The whole point of having a moderator is to keep the debate fair and unbiased. If a nonpartisan producer from the Debate Commission is required to keep the debate fair, then does that imply the moderator is partisan? The president acts as though everything is biased against him and the commission validated his unchecked ego by acquiescing to his baseless accusations of bias by taking the mute option out of the moderator’s hands. 

In the first debate, the candidates speaking over each other didn’t occur only during the two minutes allocated for each candidate, it occurred incessantly during the rebuttal phase as well. So why not establish protocols to avoid interruption during the rebuttal as well? 

Regardless, the structure of the debate is obviously not the focal point—the content is. A screaming match of a first debate. A canceled second debate. What did voters get on Thursday night?

Vice President Biden seemed a bit fatigued and contradictory. Some of his answers were vague and meandering, at times bordering on nonsensical. But he also seemed to go for the attack, comparing his policies to the failures of his rival. Biden surprised voters with more concrete policy initiatives at times. For example, he took a hard stance on Medicare-for-all after months of flip-flopping. This directness most likely helped reassure some voters who felt that the former vice president’s positions were too vague. However, he still avoided answering some questions in depth—for example, his plan for dealing with COVID-19—choosing instead to mainly attack his rival’s actions. 

President Trump clearly flourishes in debates when he talks over others or is prevented from rambling. Allowing the president to speak for two full minutes, uninterrupted about policies and not just the pompous fanfare of his rallies may have been one of the most harmful decisions of his campaign. 

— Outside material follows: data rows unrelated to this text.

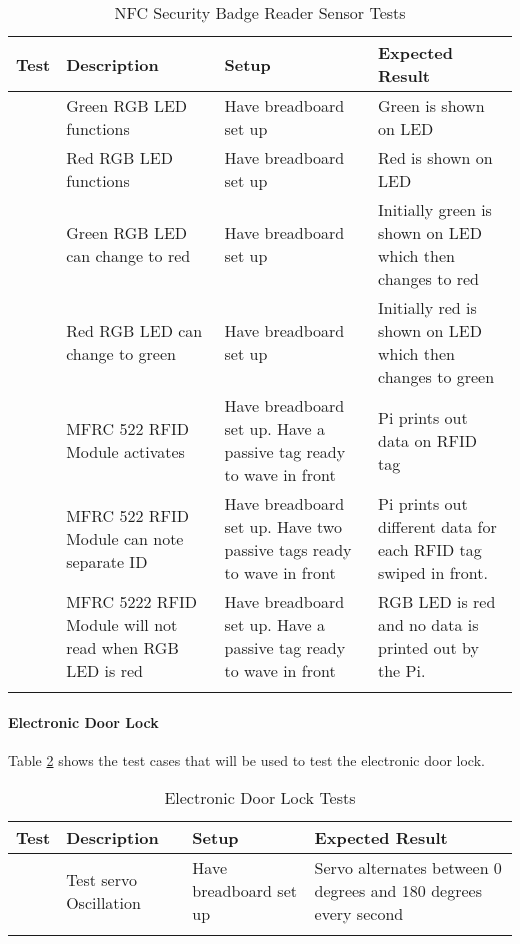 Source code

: \begin{longtable}[htb]{>{\centering\arraybackslash}m{0.75cm}|>{\centering\arraybackslash}m{4cm}|>{\centering\arraybackslash}m{4.5cm}|>{\centering\arraybackslash}m{4cm}}
\toprule
Test & Description & Setup & Expected Result \\
\midrule
1 & Green RGB LED functions & Have breadboard set up & Green is shown on LED \\
\hline
2 & Red RGB LED functions & Have breadboard set up & Red is shown on LED \\
\hline
3 & Green RGB LED can change to red & Have breadboard set up & Initially green
is shown on LED which then changes to red \\
\hline
4 & Red RGB LED can change to green & Have breadboard set up & Initially red is
shown on LED which then changes to green \\
\hline
5 & MFRC 522 RFID Module activates & Have breadboard set up. Have a passive tag
ready to wave in front & Pi prints out data on RFID tag \\
\hline
6 & MFRC 522 RFID Module can note separate ID & Have breadboard set up. Have two
passive tags ready to wave in front & Pi prints out different data for each RFID
tag swiped in front. \\
\hline
7 & MFRC 5222 RFID Module will not read when RGB LED is red & Have breadboard
set up. Have a passive tag ready to wave in front & RGB LED is red and no data
is printed out by the Pi. \\
\bottomrule
\caption{NFC Security Badge Reader Sensor Tests}
\label{table:nfc-tests}
\end{longtable}

\paragraph{Electronic Door Lock}

Table \ref{table:servo-tests} shows the test cases that will be used to test the
electronic door lock.

\begin{longtable}[htb]{>{\centering\arraybackslash}m{0.75cm}|>{\centering\arraybackslash}m{4cm}|>{\centering\arraybackslash}m{4.5cm}|>{\centering\arraybackslash}m{4cm}}
\toprule
Test & Description & Setup & Expected Result \\
\midrule
1 & Test servo Oscillation & Have breadboard set up & Servo alternates between
0 degrees and 180 degrees every second \\
\bottomrule
\caption{Electronic Door Lock Tests}
\label{table:servo-tests}
\end{longtable}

The president had very few answers to the debate questions, especially when pressed by Welker. It seemed like his tactic, especially during the rebuttal, was to take the position opposite Biden, even when it made no sense. When asked about the economic impacts of the pandemic, Biden justified the purpose of shutdowns, though he didn’t offer much of an answer to how he would mitigate its impact on certain sectors of the economy. When it was President Trump’s turn to answer, he blurted out, “Open it back up!” He simultaneously justified the need to lock down in places where case numbers were increasing, but still backed his position of opening up businesses, two notions at complete odds with each other. The debate overall was filled with many baffling moments of contradiction—from both candidates, but primarily President Trump—and these instances stood out in even sharper relief due to the muting protocol.

This second in-person and final debate may have helped some voters who felt lost on the candidates’ positions on certain issues but was less helpful overall than debates in previous elections. Considering that already 58 million Americans have turned in their ballots, and states across the country have already shattered voter turnout records, the weight of this year’s debates may be a bit lighter than in previous elections.